▸ PROBLEM REQUIREMENTS
Please copy the last part of the entries exactly: the line that has "The advantage is" and every line up to and including the end, nothing more.
□ □ □ □ □ □ □
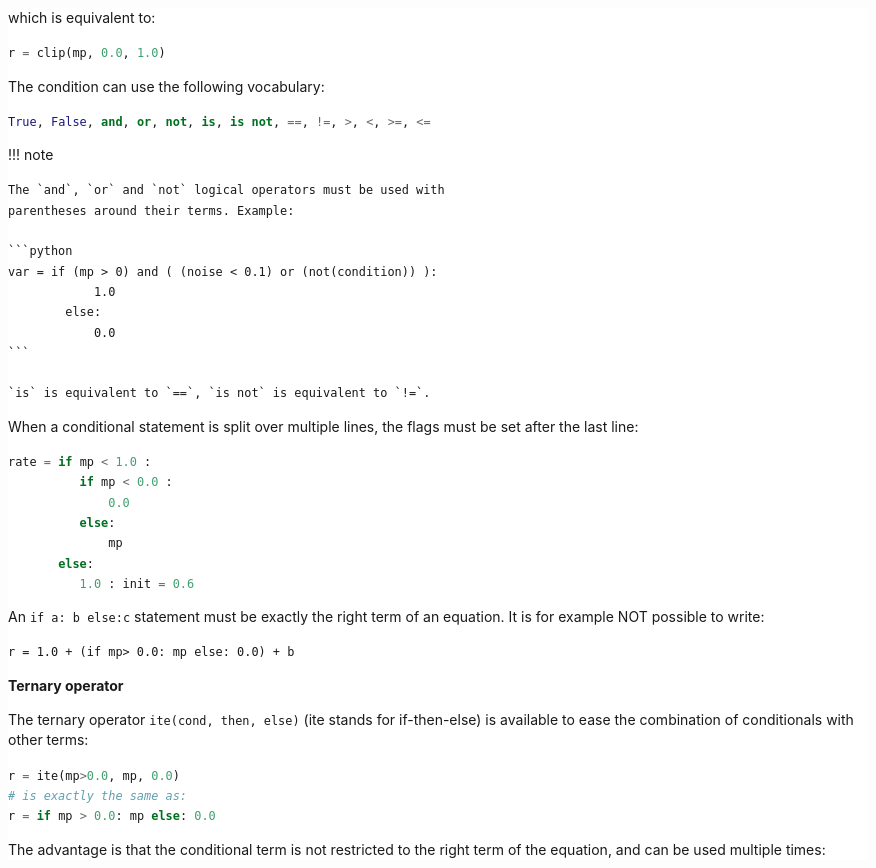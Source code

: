 which is equivalent to:

```python
r = clip(mp, 0.0, 1.0)
```

The condition can use the following vocabulary:

```python
True, False, and, or, not, is, is not, ==, !=, >, <, >=, <=
```

!!! note

    The `and`, `or` and `not` logical operators must be used with
    parentheses around their terms. Example:

    ```python
    var = if (mp > 0) and ( (noise < 0.1) or (not(condition)) ):
                1.0
            else:
                0.0
    ```

    `is` is equivalent to `==`, `is not` is equivalent to `!=`.


When a conditional statement is split over multiple lines, the flags
must be set after the last line:

```python
rate = if mp < 1.0 :
          if mp < 0.0 :
              0.0
          else:
              mp
       else:
          1.0 : init = 0.6
```

An `if a: b else:c` statement must be exactly the right term of an
equation. It is for example NOT possible to write:

    r = 1.0 + (if mp> 0.0: mp else: 0.0) + b

**Ternary operator**

The ternary operator `ite(cond, then, else)` (ite stands for
if-then-else) is available to ease the combination of conditionals with
other terms:

```python
r = ite(mp>0.0, mp, 0.0)
# is exactly the same as:
r = if mp > 0.0: mp else: 0.0
```

The advantage is that the conditional term is not restricted to the
right term of the equation, and can be used multiple times:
□ □ □ □ □ □ □
▸ RESPONSE
The advantage is that the conditional term is not restricted to the
right term of the equation, and can be used multiple times:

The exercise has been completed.